19 Dezembro 2024
Artigo do cardeal italiano Gianfranco Ravasi, em artigo publicado em Il Sole 24 Ore, 15-12-2024. A tradução é de Luisa Rabolini.
Tenha como regra na vida nunca se arrepender e nunca olhar para trás. Ter arrependimentos é um terrível desperdício de energias, você nada pode construir sobre essas bases, só serve para chafurdar neles.
“A mulher de Ló olhou para trás e se tornou uma estátua de sal”. Essa é uma imagem bíblica poderosa, extraída do capítulo 19 do livro de Gênesis: enquanto uma chuva de enxofre e fogo cai sobre Sodoma e Gomorra, sinal do julgamento divino, essa mulher se demora para lançar um último olhar para a sua casa, já envolta por faíscas e chamas. Ainda hoje, os turistas que passam pela costa litorânea ocidental do Mar Morto se deparam com uma elevação isolada, que a lenda identificou como a esposa de Ló transformada em uma estátua de sal.
Acima, recortamos um parágrafo de uma carta de Katherine Mansfield, escritora inglesa, nascida na Nova Zelândia em 1888, viajante (faleceria na França em 1923), requintada autora de contos que costumam apresentar figuras femininas delicadas.

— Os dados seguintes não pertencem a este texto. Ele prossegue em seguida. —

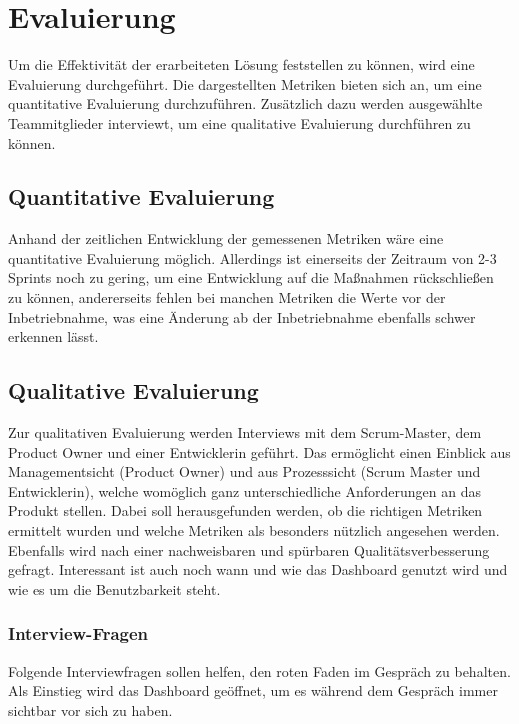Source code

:\chapter{Evaluierung}

Um die Effektivität der erarbeiteten Lösung feststellen zu können, wird eine Evaluierung durchgeführt.
Die dargestellten Metriken bieten sich an, um eine quantitative Evaluierung durchzuführen.
Zusätzlich dazu werden ausgewählte Teammitglieder interviewt, um eine qualitative Evaluierung durchführen zu können.

\section{Quantitative Evaluierung}

Anhand der zeitlichen Entwicklung der gemessenen Metriken wäre eine quantitative Evaluierung möglich.
Allerdings ist einerseits der Zeitraum von 2{-}3 Sprints noch zu gering, um eine Entwicklung auf die Maßnahmen rückschließen zu können,
andererseits fehlen bei manchen Metriken die Werte vor der Inbetriebnahme, was eine Änderung ab der Inbetriebnahme ebenfalls schwer erkennen lässt.

\clearpage
\section{Qualitative Evaluierung}

Zur qualitativen Evaluierung werden Interviews mit dem Scrum-Master, dem Product Owner und einer Entwicklerin geführt.
Das ermöglicht einen Einblick aus Managementsicht (Product Owner) und aus Prozesssicht (Scrum Master und Entwicklerin), welche womöglich ganz unterschiedliche Anforderungen an das Produkt stellen.
Dabei soll herausgefunden werden, ob die richtigen Metriken ermittelt wurden und welche Metriken als besonders nützlich angesehen werden.
Ebenfalls wird nach einer nachweisbaren und spürbaren Qualitätsverbesserung gefragt.
Interessant ist auch noch wann und wie das Dashboard genutzt wird und wie es um die Benutzbarkeit steht.

\subsection{Interview-Fragen}

Folgende Interviewfragen sollen helfen, den roten Faden im Gespräch zu behalten.
Als Einstieg wird das Dashboard geöffnet, um es während dem Gespräch immer sichtbar vor sich zu haben.

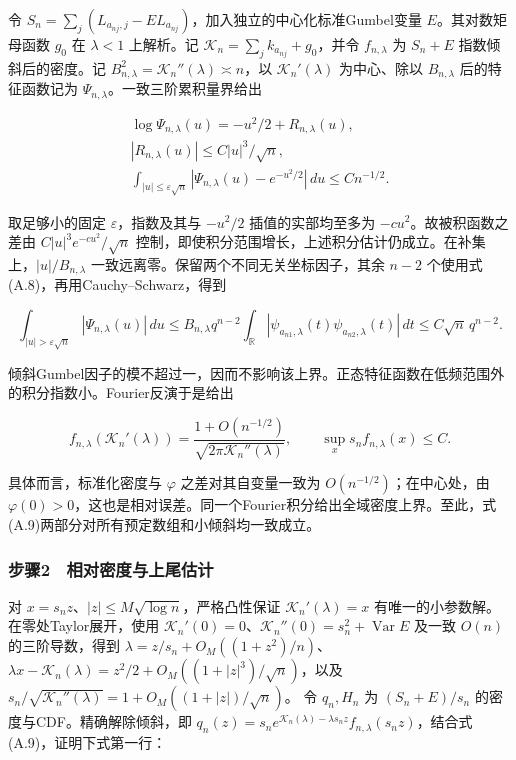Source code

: \documentclass[11pt,a4paper]{article}
\begin{document}
令
\(S_n=\sum_j(L_{a_{nj},j}-EL_{a_{nj}})\)，加入独立的中心化标准Gumbel变量
\(E\)。其对数矩母函数 \(g_0\) 在 \(\lambda<1\) 上解析。记
\(\mathcal K_n=\sum_jk_{a_{nj}}+g_0\)，并令 \(f_{n,\lambda}\) 为
\(S_n+E\) 指数倾斜后的密度。记
\(B_{n,\lambda}^2=\mathcal K_n''(\lambda)\asymp n\)，以
\(\mathcal K_n'(\lambda)\) 为中心、除以 \(B_{n,\lambda}\)
后的特征函数记为 \(\Psi_{n,\lambda}\)。一致三阶累积量界给出

\[
\begin{gathered}
\log\Psi_{n,\lambda}(u)=-u^2/2+R_{n,\lambda}(u),\\
|R_{n,\lambda}(u)|\le C|u|^3/\sqrt n,\\
\int_{|u|\le\varepsilon\sqrt n}
|\Psi_{n,\lambda}(u)-e^{-u^2/2}|\,du\le Cn^{-1/2}.
\end{gathered}
\]

取足够小的固定 \(\varepsilon\)，指数及其与 \(-u^2/2\) 插值的实部均至多为
\(-cu^2\)。故被积函数之差由 \(C|u|^3e^{-cu^2}/\sqrt n\)
控制，即使积分范围增长，上述积分估计仍成立。在补集上，\(|u|/B_{n,\lambda}\)
一致远离零。保留两个不同无关坐标因子，其余 \(n-2\)
个使用式(A.8)，再用Cauchy--Schwarz，得到

\[
\int_{|u|>\varepsilon\sqrt n}|\Psi_{n,\lambda}(u)|\,du
\le B_{n,\lambda}q^{n-2}
\int_{\mathbb R}|\psi_{a_{n1},\lambda}(t)\psi_{a_{n2},\lambda}(t)|\,dt
\le C\sqrt n\,q^{n-2}.
\]

倾斜Gumbel因子的模不超过一，因而不影响该上界。正态特征函数在低频范围外的积分指数小。Fourier反演于是给出

\[
f_{n,\lambda}(\mathcal K_n'(\lambda))
=\frac{1+O(n^{-1/2})}{\sqrt{2\pi\mathcal K_n''(\lambda)}},
\qquad
\sup_x s_nf_{n,\lambda}(x)\le C .
\tag{A.9}
\]

具体而言，标准化密度与 \(\varphi\) 之差对其自变量一致为
\(O(n^{-1/2})\)；在中心处，由
\(\varphi(0)>0\)，这也是相对误差。同一个Fourier积分给出全域密度上界。至此，式(A.9)两部分对所有预定数组和小倾斜均一致成立。

\subsubsection*{步骤2　相对密度与上尾估计}\label{ux6b65ux9aa42-ux76f8ux5bf9ux5bc6ux5ea6ux4e0eux4e0aux5c3eux4f30ux8ba1}

对 \(x=s_nz\)、\(|z|\le M\sqrt{\log n}\)，严格凸性保证
\(\mathcal K_n'(\lambda)=x\) 有唯一的小参数解。在零处Taylor展开，使用
\(\mathcal K_n'(0)=0\)、\(\mathcal K_n''(0)=s_n^2+\operatorname{Var}E\)
及一致 \(O(n)\) 的三阶导数，得到 \(\lambda=z/s_n+O_M((1+z^2)/n)\)、
\(\lambda x-\mathcal K_n(\lambda)=z^2/2+O_M((1+|z|^3)/\sqrt n)\)，以及
\(s_n/\sqrt{\mathcal K_n''(\lambda)}=1+O_M((1+|z|)/\sqrt n)\)。 令
\(q_n,H_n\) 为 \((S_n+E)/s_n\) 的密度与CDF。精确解除倾斜，即
\(q_n(z)=s_ne^{\mathcal K_n(\lambda)-\lambda s_nz}f_{n,\lambda}(s_nz)\)，结合式(A.9)，证明下式第一行：
\end{document}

Suas palavras atingem um defeito de muitos: viver sempre com a cabeça voltada para o passado, nostálgicos e melancólicos, sempre prontos a detestar as necessidades do presente e, no final, inertes em sua sutil autocomplacência na qual “chafurdam”. É claro que a “busca pelo tempo perdido” pode criar obras-primas, como aconteceu com Proust, mas também pode ser apenas um estéril e desconsolado arrependimento. É uma paixão que se agarra ao coração e impede que se descubra que em cada amanhecer que desponta sempre há uma nova luz.